# ASSIGNMENT
From the data below, return the exact lines starting at the line containing "### About the project" and ending at the line containing "4 Ὅτι ἰδοὺ ἐθήρευσαν", both included, and nothing else.

□ □ □

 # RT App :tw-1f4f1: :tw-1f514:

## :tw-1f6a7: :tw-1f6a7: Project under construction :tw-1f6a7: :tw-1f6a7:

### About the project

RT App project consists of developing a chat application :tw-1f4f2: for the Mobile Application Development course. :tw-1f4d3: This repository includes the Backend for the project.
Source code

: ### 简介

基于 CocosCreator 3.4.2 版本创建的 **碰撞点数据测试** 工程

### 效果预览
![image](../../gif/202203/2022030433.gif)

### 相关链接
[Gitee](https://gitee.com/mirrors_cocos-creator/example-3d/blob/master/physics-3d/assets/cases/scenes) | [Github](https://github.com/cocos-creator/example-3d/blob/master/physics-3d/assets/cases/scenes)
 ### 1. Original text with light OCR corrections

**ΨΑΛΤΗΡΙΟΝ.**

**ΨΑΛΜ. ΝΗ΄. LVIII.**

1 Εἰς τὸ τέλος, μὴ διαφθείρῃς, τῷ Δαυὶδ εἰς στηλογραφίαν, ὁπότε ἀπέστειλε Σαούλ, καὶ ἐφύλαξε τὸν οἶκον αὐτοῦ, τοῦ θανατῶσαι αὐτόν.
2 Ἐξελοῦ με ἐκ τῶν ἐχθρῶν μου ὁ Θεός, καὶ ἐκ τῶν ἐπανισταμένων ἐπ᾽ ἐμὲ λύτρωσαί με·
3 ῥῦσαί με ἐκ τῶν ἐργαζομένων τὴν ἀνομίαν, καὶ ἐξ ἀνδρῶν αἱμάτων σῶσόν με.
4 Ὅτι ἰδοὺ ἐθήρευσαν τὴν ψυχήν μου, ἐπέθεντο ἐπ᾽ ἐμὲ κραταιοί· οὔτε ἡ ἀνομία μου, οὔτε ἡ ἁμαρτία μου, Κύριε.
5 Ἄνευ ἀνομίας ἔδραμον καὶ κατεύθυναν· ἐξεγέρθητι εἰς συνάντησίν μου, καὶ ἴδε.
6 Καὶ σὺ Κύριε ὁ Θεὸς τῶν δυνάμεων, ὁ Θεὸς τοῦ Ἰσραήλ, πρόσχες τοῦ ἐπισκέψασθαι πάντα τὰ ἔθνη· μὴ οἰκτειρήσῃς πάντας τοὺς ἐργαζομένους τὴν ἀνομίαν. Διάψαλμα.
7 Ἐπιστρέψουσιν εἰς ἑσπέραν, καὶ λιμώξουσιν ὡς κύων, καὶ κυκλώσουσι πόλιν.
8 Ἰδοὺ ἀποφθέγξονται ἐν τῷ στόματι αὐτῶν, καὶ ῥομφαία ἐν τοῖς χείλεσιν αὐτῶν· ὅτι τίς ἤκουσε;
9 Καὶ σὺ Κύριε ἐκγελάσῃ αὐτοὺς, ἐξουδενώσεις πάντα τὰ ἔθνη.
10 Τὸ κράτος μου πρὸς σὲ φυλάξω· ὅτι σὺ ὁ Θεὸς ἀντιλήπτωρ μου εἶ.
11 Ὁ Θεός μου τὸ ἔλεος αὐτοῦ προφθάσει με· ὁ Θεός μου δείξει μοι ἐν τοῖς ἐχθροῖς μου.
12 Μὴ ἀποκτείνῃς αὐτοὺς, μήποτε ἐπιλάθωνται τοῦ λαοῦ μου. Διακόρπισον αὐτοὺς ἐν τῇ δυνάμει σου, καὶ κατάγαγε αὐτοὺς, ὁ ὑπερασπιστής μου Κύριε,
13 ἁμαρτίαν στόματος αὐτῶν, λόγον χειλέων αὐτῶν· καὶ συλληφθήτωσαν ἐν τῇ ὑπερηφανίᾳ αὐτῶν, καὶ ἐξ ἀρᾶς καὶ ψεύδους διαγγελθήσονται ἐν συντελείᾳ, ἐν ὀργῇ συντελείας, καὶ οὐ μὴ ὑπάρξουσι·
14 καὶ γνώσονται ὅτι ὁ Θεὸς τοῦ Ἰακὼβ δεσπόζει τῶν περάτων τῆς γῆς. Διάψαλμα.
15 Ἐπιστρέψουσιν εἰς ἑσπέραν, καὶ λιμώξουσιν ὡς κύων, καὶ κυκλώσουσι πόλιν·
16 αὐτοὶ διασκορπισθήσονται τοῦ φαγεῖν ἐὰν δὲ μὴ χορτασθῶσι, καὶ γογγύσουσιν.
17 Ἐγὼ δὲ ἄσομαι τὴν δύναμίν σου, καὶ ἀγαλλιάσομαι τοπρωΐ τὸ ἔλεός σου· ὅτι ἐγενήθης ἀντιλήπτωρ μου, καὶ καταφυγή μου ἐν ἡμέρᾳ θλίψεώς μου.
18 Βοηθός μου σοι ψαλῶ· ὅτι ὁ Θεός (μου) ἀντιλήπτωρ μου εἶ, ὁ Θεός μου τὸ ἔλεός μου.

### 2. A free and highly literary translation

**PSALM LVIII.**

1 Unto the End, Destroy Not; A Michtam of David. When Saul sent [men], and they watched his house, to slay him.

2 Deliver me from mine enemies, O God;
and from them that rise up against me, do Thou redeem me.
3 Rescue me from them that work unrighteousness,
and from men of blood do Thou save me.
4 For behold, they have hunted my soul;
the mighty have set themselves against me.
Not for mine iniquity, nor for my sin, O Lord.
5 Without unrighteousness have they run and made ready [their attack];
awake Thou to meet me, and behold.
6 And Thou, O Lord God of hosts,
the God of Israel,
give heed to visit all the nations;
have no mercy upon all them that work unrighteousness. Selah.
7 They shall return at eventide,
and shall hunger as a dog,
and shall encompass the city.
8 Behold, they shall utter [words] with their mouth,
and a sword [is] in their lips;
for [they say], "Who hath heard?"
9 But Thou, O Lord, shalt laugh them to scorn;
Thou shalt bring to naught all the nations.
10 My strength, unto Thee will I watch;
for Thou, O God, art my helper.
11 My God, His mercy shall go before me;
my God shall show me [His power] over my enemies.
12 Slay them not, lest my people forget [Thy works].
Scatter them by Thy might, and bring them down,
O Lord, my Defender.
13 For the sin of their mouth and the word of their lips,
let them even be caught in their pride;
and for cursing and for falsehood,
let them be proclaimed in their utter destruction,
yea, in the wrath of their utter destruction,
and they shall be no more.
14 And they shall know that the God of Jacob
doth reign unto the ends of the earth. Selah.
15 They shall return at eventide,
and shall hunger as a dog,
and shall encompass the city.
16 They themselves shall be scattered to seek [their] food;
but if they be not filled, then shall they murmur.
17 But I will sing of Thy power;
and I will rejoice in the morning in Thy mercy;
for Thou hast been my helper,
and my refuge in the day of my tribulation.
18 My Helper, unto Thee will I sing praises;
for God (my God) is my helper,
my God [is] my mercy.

□ □ □

# RESULT FOR THIS EXERCISE
### About the project

RT App project consists of developing a chat application :tw-1f4f2: for the Mobile Application Development course. :tw-1f4d3: This repository includes the Backend for the project.
Source code

: ### 简介

基于 CocosCreator 3.4.2 版本创建的 **碰撞点数据测试** 工程

### 效果预览
![image](../../gif/202203/2022030433.gif)

### 相关链接
[Gitee](https://gitee.com/mirrors_cocos-creator/example-3d/blob/master/physics-3d/assets/cases/scenes) | [Github](https://github.com/cocos-creator/example-3d/blob/master/physics-3d/assets/cases/scenes)
 ### 1. Original text with light OCR corrections

**ΨΑΛΤΗΡΙΟΝ.**

**ΨΑΛΜ. ΝΗ΄. LVIII.**

1 Εἰς τὸ τέλος, μὴ διαφθείρῃς, τῷ Δαυὶδ εἰς στηλογραφίαν, ὁπότε ἀπέστειλε Σαούλ, καὶ ἐφύλαξε τὸν οἶκον αὐτοῦ, τοῦ θανατῶσαι αὐτόν.
2 Ἐξελοῦ με ἐκ τῶν ἐχθρῶν μου ὁ Θεός, καὶ ἐκ τῶν ἐπανισταμένων ἐπ᾽ ἐμὲ λύτρωσαί με·
3 ῥῦσαί με ἐκ τῶν ἐργαζομένων τὴν ἀνομίαν, καὶ ἐξ ἀνδρῶν αἱμάτων σῶσόν με.
4 Ὅτι ἰδοὺ ἐθήρευσαν τὴν ψυχήν μου, ἐπέθεντο ἐπ᾽ ἐμὲ κραταιοί· οὔτε ἡ ἀνομία μου, οὔτε ἡ ἁμαρτία μου, Κύριε.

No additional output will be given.